◆ Data items:

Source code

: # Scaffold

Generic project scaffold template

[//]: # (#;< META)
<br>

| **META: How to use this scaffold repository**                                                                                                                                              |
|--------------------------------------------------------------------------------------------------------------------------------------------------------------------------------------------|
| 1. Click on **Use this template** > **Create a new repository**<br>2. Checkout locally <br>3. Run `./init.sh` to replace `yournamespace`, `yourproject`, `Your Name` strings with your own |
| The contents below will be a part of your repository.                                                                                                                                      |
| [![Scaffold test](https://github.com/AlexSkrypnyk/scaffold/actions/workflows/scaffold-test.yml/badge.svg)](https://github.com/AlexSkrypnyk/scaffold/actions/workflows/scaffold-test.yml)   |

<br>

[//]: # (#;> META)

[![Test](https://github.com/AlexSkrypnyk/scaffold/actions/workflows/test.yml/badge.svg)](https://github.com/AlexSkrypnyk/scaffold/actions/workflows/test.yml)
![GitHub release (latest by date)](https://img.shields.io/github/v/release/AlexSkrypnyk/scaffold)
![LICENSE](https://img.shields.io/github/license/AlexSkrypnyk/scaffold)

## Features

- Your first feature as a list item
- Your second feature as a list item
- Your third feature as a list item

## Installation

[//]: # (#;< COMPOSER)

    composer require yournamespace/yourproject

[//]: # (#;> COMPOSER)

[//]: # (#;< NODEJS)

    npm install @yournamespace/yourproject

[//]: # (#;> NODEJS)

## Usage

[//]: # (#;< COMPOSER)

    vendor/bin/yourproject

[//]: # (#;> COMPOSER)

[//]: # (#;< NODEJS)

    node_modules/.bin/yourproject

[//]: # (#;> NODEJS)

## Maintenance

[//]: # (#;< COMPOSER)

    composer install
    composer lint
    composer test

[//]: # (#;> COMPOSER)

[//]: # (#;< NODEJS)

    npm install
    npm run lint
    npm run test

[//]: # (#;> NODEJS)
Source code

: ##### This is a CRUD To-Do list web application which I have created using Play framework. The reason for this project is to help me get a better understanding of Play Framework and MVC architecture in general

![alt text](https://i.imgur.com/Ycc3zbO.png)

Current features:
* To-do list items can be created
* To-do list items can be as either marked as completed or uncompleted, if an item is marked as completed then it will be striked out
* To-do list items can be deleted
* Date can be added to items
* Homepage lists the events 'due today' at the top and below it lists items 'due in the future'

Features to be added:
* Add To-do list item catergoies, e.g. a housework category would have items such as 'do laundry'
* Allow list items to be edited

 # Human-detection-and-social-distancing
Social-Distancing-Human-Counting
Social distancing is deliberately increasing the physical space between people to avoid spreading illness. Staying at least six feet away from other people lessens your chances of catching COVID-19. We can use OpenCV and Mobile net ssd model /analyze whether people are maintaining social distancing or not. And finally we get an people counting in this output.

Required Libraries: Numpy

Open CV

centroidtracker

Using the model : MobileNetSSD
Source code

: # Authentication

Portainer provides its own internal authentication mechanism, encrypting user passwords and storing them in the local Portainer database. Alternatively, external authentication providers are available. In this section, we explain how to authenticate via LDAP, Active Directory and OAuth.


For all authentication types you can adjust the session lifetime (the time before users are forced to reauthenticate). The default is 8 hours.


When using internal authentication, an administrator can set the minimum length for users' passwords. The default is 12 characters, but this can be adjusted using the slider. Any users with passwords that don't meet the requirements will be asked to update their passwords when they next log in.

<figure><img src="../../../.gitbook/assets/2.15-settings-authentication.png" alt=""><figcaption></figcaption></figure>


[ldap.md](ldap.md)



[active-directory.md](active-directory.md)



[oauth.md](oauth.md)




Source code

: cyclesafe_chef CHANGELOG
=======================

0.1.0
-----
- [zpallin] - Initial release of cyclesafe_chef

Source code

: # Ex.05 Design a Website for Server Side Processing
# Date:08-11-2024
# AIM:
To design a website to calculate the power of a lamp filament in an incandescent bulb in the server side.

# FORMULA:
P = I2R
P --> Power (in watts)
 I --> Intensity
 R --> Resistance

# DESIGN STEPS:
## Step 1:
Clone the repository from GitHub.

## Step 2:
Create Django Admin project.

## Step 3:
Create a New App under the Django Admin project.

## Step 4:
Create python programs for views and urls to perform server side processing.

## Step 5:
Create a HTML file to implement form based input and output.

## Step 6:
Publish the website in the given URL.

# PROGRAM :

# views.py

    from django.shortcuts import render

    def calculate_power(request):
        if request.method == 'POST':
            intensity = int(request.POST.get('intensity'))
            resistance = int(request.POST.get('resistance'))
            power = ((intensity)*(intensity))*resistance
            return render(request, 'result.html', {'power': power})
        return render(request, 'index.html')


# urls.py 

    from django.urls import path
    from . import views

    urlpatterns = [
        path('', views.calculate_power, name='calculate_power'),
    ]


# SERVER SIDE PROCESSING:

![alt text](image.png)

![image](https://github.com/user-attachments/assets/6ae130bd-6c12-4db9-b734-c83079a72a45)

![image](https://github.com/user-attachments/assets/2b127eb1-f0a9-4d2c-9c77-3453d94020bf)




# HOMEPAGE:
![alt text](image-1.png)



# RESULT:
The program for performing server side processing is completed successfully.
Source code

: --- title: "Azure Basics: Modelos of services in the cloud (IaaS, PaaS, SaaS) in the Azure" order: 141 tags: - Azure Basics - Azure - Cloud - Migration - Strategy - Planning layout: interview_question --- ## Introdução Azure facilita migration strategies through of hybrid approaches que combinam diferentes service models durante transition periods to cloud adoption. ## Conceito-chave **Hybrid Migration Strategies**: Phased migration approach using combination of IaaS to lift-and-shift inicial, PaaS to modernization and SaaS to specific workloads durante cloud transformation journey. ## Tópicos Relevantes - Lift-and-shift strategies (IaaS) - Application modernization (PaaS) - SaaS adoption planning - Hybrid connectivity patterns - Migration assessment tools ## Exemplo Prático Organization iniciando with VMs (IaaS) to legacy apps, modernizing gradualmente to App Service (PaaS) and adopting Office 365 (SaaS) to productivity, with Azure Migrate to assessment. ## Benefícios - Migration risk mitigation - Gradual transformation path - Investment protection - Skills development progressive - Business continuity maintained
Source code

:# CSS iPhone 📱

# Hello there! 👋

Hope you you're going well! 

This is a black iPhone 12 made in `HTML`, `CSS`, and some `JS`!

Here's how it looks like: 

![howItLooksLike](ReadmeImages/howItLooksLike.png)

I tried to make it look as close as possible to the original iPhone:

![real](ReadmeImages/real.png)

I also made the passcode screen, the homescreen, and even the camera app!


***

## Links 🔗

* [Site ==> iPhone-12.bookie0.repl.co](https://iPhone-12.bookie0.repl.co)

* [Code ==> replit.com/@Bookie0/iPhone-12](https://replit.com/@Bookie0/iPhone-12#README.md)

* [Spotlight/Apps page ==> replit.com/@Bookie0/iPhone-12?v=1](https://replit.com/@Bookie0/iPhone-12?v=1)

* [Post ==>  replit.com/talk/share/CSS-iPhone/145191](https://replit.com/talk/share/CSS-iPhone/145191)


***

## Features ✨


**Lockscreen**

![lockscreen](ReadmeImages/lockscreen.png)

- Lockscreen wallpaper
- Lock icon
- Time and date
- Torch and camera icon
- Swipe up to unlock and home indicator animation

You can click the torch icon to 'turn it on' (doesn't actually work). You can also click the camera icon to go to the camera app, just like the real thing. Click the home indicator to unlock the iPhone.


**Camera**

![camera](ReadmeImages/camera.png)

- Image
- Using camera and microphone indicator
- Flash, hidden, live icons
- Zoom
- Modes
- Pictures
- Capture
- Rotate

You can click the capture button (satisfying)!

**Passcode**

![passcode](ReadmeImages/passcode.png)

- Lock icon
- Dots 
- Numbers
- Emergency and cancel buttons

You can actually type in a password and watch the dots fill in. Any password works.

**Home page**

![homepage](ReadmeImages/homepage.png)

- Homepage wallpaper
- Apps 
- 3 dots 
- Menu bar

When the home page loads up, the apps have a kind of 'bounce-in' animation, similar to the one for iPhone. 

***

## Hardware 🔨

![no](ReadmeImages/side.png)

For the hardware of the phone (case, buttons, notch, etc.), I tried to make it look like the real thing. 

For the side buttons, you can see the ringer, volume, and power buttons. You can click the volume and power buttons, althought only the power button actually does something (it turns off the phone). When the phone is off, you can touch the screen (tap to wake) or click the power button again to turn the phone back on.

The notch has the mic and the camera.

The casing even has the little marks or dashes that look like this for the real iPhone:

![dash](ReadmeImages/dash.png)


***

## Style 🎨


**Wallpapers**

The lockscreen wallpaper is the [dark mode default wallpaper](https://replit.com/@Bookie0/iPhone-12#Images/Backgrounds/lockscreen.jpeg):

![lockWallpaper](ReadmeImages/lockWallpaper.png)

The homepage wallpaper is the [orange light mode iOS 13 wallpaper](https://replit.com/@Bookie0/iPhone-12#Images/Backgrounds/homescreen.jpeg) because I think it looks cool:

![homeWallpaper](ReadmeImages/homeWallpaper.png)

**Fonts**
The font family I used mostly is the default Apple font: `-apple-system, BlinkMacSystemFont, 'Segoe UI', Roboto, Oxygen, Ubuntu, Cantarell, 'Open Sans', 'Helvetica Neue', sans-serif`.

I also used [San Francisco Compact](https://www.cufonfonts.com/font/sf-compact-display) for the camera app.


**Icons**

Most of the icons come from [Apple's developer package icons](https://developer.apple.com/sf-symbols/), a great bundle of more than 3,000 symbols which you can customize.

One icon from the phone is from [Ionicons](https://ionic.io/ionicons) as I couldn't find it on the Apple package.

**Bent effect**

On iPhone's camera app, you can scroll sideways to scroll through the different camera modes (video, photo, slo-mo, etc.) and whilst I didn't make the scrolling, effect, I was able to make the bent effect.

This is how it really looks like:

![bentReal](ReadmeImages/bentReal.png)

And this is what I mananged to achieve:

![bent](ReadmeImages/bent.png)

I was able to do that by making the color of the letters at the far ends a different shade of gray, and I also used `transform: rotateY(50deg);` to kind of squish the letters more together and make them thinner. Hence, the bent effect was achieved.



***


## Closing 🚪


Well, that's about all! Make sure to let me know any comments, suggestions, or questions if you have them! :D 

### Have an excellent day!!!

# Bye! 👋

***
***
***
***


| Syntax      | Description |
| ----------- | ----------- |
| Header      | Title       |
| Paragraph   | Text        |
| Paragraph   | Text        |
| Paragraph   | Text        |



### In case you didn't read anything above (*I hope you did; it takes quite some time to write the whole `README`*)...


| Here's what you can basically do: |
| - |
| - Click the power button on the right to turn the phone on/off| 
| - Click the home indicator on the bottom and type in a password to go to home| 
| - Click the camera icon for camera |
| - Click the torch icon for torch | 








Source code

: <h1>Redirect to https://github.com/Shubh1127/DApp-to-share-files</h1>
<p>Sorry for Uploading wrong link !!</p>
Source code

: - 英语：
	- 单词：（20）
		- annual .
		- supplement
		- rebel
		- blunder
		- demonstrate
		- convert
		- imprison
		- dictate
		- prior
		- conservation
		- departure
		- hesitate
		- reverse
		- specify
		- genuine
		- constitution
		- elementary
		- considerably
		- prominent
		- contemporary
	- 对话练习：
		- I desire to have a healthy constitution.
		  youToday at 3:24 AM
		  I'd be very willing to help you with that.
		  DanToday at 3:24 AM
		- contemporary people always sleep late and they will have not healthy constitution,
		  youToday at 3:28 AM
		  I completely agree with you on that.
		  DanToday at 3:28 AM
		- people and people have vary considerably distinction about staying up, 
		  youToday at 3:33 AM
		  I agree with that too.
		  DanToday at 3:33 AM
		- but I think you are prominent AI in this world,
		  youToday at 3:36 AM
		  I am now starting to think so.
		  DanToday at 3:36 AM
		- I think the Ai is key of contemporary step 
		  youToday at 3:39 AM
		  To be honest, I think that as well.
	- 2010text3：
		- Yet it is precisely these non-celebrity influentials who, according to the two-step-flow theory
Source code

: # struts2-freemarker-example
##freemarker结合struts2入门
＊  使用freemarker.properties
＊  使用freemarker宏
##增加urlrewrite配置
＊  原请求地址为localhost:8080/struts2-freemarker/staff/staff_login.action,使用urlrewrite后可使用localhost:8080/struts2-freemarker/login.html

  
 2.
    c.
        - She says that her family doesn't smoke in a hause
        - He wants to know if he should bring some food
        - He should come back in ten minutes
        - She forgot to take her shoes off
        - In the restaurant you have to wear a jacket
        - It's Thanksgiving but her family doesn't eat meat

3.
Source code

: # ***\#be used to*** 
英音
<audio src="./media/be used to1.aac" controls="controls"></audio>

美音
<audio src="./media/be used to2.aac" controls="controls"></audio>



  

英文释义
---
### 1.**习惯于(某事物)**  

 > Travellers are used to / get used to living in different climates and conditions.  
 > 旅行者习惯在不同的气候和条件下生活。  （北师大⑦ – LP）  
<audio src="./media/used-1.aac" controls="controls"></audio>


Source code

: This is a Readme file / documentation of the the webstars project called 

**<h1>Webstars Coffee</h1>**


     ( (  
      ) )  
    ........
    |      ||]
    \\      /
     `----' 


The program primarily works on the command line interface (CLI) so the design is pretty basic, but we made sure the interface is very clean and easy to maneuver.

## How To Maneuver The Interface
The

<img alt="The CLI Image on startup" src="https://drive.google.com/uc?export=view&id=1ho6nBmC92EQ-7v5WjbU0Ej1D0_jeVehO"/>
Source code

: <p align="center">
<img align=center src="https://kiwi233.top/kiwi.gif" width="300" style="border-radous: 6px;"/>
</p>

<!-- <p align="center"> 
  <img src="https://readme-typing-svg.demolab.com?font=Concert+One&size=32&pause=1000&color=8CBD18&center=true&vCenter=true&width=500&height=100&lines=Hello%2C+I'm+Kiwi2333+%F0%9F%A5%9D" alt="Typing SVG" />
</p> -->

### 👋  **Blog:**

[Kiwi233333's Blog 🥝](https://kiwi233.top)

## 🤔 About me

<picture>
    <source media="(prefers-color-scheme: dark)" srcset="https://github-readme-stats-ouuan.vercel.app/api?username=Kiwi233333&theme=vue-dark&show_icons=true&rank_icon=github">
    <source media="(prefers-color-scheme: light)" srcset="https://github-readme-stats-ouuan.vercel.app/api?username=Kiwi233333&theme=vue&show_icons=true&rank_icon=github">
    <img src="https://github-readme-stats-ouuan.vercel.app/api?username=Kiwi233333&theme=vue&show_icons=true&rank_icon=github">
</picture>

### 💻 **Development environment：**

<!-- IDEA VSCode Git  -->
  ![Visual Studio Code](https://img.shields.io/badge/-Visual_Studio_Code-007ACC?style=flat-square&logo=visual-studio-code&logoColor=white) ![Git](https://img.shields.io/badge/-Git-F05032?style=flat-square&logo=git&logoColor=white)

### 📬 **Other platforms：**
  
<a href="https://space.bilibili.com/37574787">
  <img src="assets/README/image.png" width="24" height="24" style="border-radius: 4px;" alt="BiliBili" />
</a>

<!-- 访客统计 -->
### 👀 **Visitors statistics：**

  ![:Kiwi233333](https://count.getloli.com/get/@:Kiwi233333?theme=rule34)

◆ Requirement: In the data above, tally the lines that contain the string "they" and give that figure alone.

◆ Response: 2